A Villa Emma presso Nonantola, dal luglio 1942 al settembre 1943, fu ospitato un gruppo di 73 ragazzi ebrei di varia nazionalità insieme ai loro diciannove accompagnatori, in fuga dalle persecuzioni naziste attuate nei paesi già annessi al Reich.
Si trattava in gran parte di orfani: i padri erano morti nei campi di concentramento, mentre madri, fratelli e sorelle erano stati deportati nella Polonia occupata e lì sterminati.
Dopo l’occupazione tedesca di Zagabria, dove i ragazzi si erano rifugiati in un primo tempo, furono alloggiati in un vecchio castello di caccia a Lesno brdo, vicino a Lubiana, in quella parte della Slovenia che l’Italia si era annessa. Quando in quella zona ebbe inizio la guerra partigiana, fu loro concesso di trasferirsi in Italia.
Un secondo gruppo era costituito da ragazzi originari della Jugoslavia che erano riusciti a fuggire dalla zona di occupazione tedesca in quella italiana, e che nell’aprile del 1943 erano stati trasferiti da Spalato a Nonantola.
I ragazzi e le ragazze, la cui età variava dai sei ai ventuno anni, furono alloggiati in una grande villa di campagna, Villa Emma, e aiutati dalla Delasem, organizzazione assistenziale dell’ebraismo italiano.
Furono organizzati corsi scolastici e furono avviati ai lavori agricoli e artigianali, allo scopo di prepararli all’immigrazione in Palestina.
Dopo l’8 settembre 1943, non appena ebbe inizio l’occupazione dell’Italia da parte dei tedeschi, i ragazzi vennero nascosti in parte nel locale Seminario, in parte presso artigiani e contadini, sia in paese che nei dintorni.
In questo modo poterono poi fuggire in Svizzera, prima che avessero inizio in questa parte d’Italia, l’arresto e la deportazione degli ebrei da parte della Gestapo e delle SS.
Si salvarono tutti e la maggior parte di loro, alla fine della guerra raggiunse la Palestina dove vive anche oggi.
L’unico ad essere deportato fu un ragazzo di Sarajevo, Salomon Papo, che dopo un breve soggiorno a Villa Emma era stato ricoverato in un sanatorio sull’Appennino Modenese.
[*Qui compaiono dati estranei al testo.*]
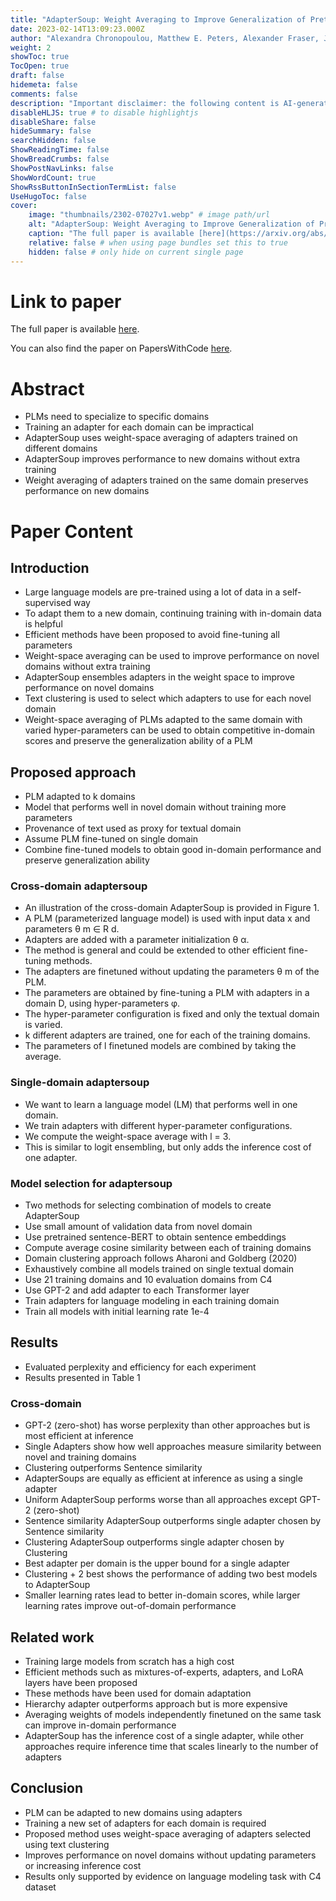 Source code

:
 ```yaml
---
title: "AdapterSoup: Weight Averaging to Improve Generalization of Pretrained Language Models"
date: 2023-02-14T13:09:23.000Z
author: "Alexandra Chronopoulou, Matthew E. Peters, Alexander Fraser, Jesse Dodge"
weight: 2
showToc: true
TocOpen: true
draft: false
hidemeta: false
comments: false
description: "Important disclaimer: the following content is AI-generated, please make sure to fact check the presented information by reading the full paper."
disableHLJS: true # to disable highlightjs
disableShare: false
hideSummary: false
searchHidden: false
ShowReadingTime: false
ShowBreadCrumbs: false
ShowPostNavLinks: false
ShowWordCount: true
ShowRssButtonInSectionTermList: false
UseHugoToc: false
cover:
    image: "thumbnails/2302-07027v1.webp" # image path/url
    alt: "AdapterSoup: Weight Averaging to Improve Generalization of Pretrained Language Models" # alt text
    caption: "The full paper is available [here](https://arxiv.org/abs/2302.07027)." # display caption under cover
    relative: false # when using page bundles set this to true
    hidden: false # only hide on current single page
---
```


# Link to paper
The full paper is available [here](https://arxiv.org/abs/2302.07027).

You can also find the paper on PapersWithCode [here](https://paperswithcode.com/paper/adaptersoup-weight-averaging-to-improve).

# Abstract
- PLMs need to specialize to specific domains
- Training an adapter for each domain can be impractical
- AdapterSoup uses weight-space averaging of adapters trained on different domains
- AdapterSoup improves performance to new domains without extra training
- Weight averaging of adapters trained on the same domain preserves performance on new domains

# Paper Content

## Introduction
- Large language models are pre-trained using a lot of data in a self-supervised way
- To adapt them to a new domain, continuing training with in-domain data is helpful
- Efficient methods have been proposed to avoid fine-tuning all parameters
- Weight-space averaging can be used to improve performance on novel domains without extra training
- AdapterSoup ensembles adapters in the weight space to improve performance on novel domains
- Text clustering is used to select which adapters to use for each novel domain
- Weight-space averaging of PLMs adapted to the same domain with varied hyper-parameters can be used to obtain competitive in-domain scores and preserve the generalization ability of a PLM

## Proposed approach
- PLM adapted to k domains
- Model that performs well in novel domain without training more parameters
- Provenance of text used as proxy for textual domain
- Assume PLM fine-tuned on single domain
- Combine fine-tuned models to obtain good in-domain performance and preserve generalization ability

### Cross-domain adaptersoup
- An illustration of the cross-domain AdapterSoup is provided in Figure 1.
- A PLM (parameterized language model) is used with input data x and parameters θ m ∈ R d.
- Adapters are added with a parameter initialization θ α.
- The method is general and could be extended to other efficient fine-tuning methods.
- The adapters are finetuned without updating the parameters θ m of the PLM.
- The parameters are obtained by fine-tuning a PLM with adapters in a domain D, using hyper-parameters φ.
- The hyper-parameter configuration is fixed and only the textual domain is varied.
- k different adapters are trained, one for each of the training domains.
- The parameters of l finetuned models are combined by taking the average.

### Single-domain adaptersoup
- We want to learn a language model (LM) that performs well in one domain.
- We train adapters with different hyper-parameter configurations.
- We compute the weight-space average with l = 3.
- This is similar to logit ensembling, but only adds the inference cost of one adapter.

### Model selection for adaptersoup
- Two methods for selecting combination of models to create AdapterSoup
- Use small amount of validation data from novel domain
- Use pretrained sentence-BERT to obtain sentence embeddings
- Compute average cosine similarity between each of training domains
- Domain clustering approach follows Aharoni and Goldberg (2020)
- Exhaustively combine all models trained on single textual domain
- Use 21 training domains and 10 evaluation domains from C4
- Use GPT-2 and add adapter to each Transformer layer
- Train adapters for language modeling in each training domain
- Train all models with initial learning rate 1e-4

## Results
- Evaluated perplexity and efficiency for each experiment
- Results presented in Table 1

### Cross-domain
- GPT-2 (zero-shot) has worse perplexity than other approaches but is most efficient at inference
- Single Adapters show how well approaches measure similarity between novel and training domains
- Clustering outperforms Sentence similarity
- AdapterSoups are equally as efficient at inference as using a single adapter
- Uniform AdapterSoup performs worse than all approaches except GPT-2 (zero-shot)
- Sentence similarity AdapterSoup outperforms single adapter chosen by Sentence similarity
- Clustering AdapterSoup outperforms single adapter chosen by Clustering
- Best adapter per domain is the upper bound for a single adapter
- Clustering + 2 best shows the performance of adding two best models to AdapterSoup
- Smaller learning rates lead to better in-domain scores, while larger learning rates improve out-of-domain performance

## Related work
- Training large models from scratch has a high cost
- Efficient methods such as mixtures-of-experts, adapters, and LoRA layers have been proposed
- These methods have been used for domain adaptation
- Hierarchy adapter outperforms approach but is more expensive
- Averaging weights of models independently finetuned on the same task can improve in-domain performance
- AdapterSoup has the inference cost of a single adapter, while other approaches require inference time that scales linearly to the number of adapters

## Conclusion
- PLM can be adapted to new domains using adapters
- Training a new set of adapters for each domain is required
- Proposed method uses weight-space averaging of adapters selected using text clustering
- Improves performance on novel domains without updating parameters or increasing inference cost
- Results only supported by evidence on language modeling task with C4 dataset
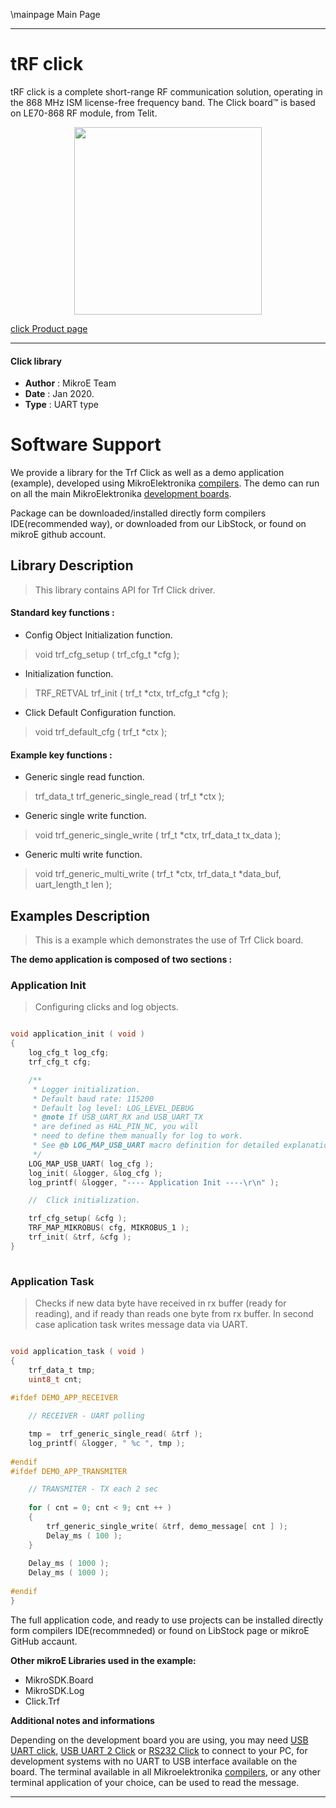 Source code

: \mainpage Main Page
 
 

---
# tRF click

tRF click is a complete short-range RF communication solution, operating in the 868 MHz ISM license-free frequency band. The Click board™ is based on LE70-868 RF module, from Telit.

<p align="center">
  <img src="https://download.mikroe.com/images/click_for_ide/trf_click.png" height=300px>
</p>


[click Product page](https://www.mikroe.com/trf-click)

---


#### Click library 

- **Author**        : MikroE Team
- **Date**          : Jan 2020.
- **Type**          : UART type


# Software Support

We provide a library for the Trf Click 
as well as a demo application (example), developed using MikroElektronika 
[compilers](https://shop.mikroe.com/compilers). 
The demo can run on all the main MikroElektronika [development boards](https://shop.mikroe.com/development-boards).

Package can be downloaded/installed directly form compilers IDE(recommended way), or downloaded from our LibStock, or found on mikroE github account. 

## Library Description

> This library contains API for Trf Click driver.

#### Standard key functions :

- Config Object Initialization function.
> void trf_cfg_setup ( trf_cfg_t *cfg ); 
 
- Initialization function.
> TRF_RETVAL trf_init ( trf_t *ctx, trf_cfg_t *cfg );

- Click Default Configuration function.
> void trf_default_cfg ( trf_t *ctx );


#### Example key functions :

- Generic single read function.
> trf_data_t trf_generic_single_read ( trf_t *ctx );
 
- Generic single write function.
> void trf_generic_single_write ( trf_t *ctx, trf_data_t tx_data );

- Generic multi write function.
> void trf_generic_multi_write ( trf_t *ctx, trf_data_t *data_buf,  uart_length_t len );

## Examples Description

> 
> This is a example which demonstrates the use of Trf Click board.
> 

**The demo application is composed of two sections :**

### Application Init 

>
> Configuring clicks and log objects.
> 

```c

void application_init ( void )
{
    log_cfg_t log_cfg;
    trf_cfg_t cfg;

    /** 
     * Logger initialization.
     * Default baud rate: 115200
     * Default log level: LOG_LEVEL_DEBUG
     * @note If USB_UART_RX and USB_UART_TX 
     * are defined as HAL_PIN_NC, you will 
     * need to define them manually for log to work. 
     * See @b LOG_MAP_USB_UART macro definition for detailed explanation.
     */
    LOG_MAP_USB_UART( log_cfg );
    log_init( &logger, &log_cfg );
    log_printf( &logger, "---- Application Init ----\r\n" );

    //  Click initialization.

    trf_cfg_setup( &cfg );
    TRF_MAP_MIKROBUS( cfg, MIKROBUS_1 );
    trf_init( &trf, &cfg );
}
  
```

### Application Task

>
> Checks if new data byte have received in rx buffer (ready for reading),
> and if ready than reads one byte from rx buffer. In second case aplication task writes
> message data via UART.
> 

```c

void application_task ( void )
{
    trf_data_t tmp;
    uint8_t cnt;
    
#ifdef DEMO_APP_RECEIVER

    // RECEIVER - UART polling

    tmp =  trf_generic_single_read( &trf );
    log_printf( &logger, " %c ", tmp );
    
#endif
#ifdef DEMO_APP_TRANSMITER

    // TRANSMITER - TX each 2 sec
       
    for ( cnt = 0; cnt < 9; cnt ++ )
    {
        trf_generic_single_write( &trf, demo_message[ cnt ] );
        Delay_ms ( 100 );
    }
       
    Delay_ms ( 1000 );
    Delay_ms ( 1000 );
    
#endif
}

```

The full application code, and ready to use projects can be  installed directly form compilers IDE(recommneded) or found on LibStock page or mikroE GitHub accaunt.

**Other mikroE Libraries used in the example:** 

- MikroSDK.Board
- MikroSDK.Log
- Click.Trf

**Additional notes and informations**

Depending on the development board you are using, you may need 
[USB UART click](https://shop.mikroe.com/usb-uart-click), 
[USB UART 2 Click](https://shop.mikroe.com/usb-uart-2-click) or 
[RS232 Click](https://shop.mikroe.com/rs232-click) to connect to your PC, for 
development systems with no UART to USB interface available on the board. The 
terminal available in all Mikroelektronika 
[compilers](https://shop.mikroe.com/compilers), or any other terminal application 
of your choice, can be used to read the message.



---
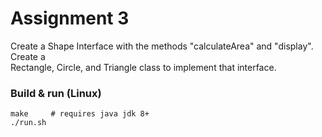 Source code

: # Assignment 3

Create a Shape Interface with the methods "calculateArea" and "display". Create a  
Rectangle, Circle, and Triangle class to implement that interface.

### Build & run (Linux)
```
make     # requires java jdk 8+
./run.sh
```
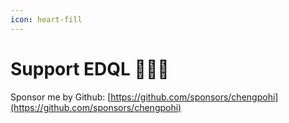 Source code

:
 ```yaml
---
icon: heart-fill
---
```


# Support EDQL 🎉🎉🎉

Sponsor me by Github: [https://github.com/sponsors/chengpohi](https://github.com/sponsors/chengpohi)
Il nome del ragazzo compare nella lista di un convoglio per Auschwitz, dove morì probabilmente nelle camere a gas.
Al salvataggio dettero un contributo determinante gli abitanti di Nonantola, ed in particolare il medico Giuseppe Moreali e il sacerdote Don Arrigo Beccari, che negli anni Sessanta sono stati onorati dalli Yad Vashem di Gerusalemme con un albero nel Viale dei Giusti.

La mostra

L'esposizione comprende diversi pannelli riportanti le foto-tessere di tutti i ragazzi e dei loro accompagnatori, nonchè una cinquantina di fotografie sulla loro vita a Villa Emma e negli altri luoghi in cui soggiornarono durante la fuga dalla persecuzione anti-semita.
Completano poi la mostra diversi documenti e materiali originali sulle tematiche specifiche legate alla storia di Villa Emma come, ad esempio, l’attività dell’organizzazione ebraica Delasem, l’accoglienza nei primi anni del dopoguerra di ebrei sopravvissuti ai campi di concentramento e sterminio nazisti e le onoranze dello Yad Vashem di Gerusalemme a favore di Don Arrigo Beccari e Giuseppe Moreali per l’aiuto prestato ai ragazzi ebrei di Villa Emma.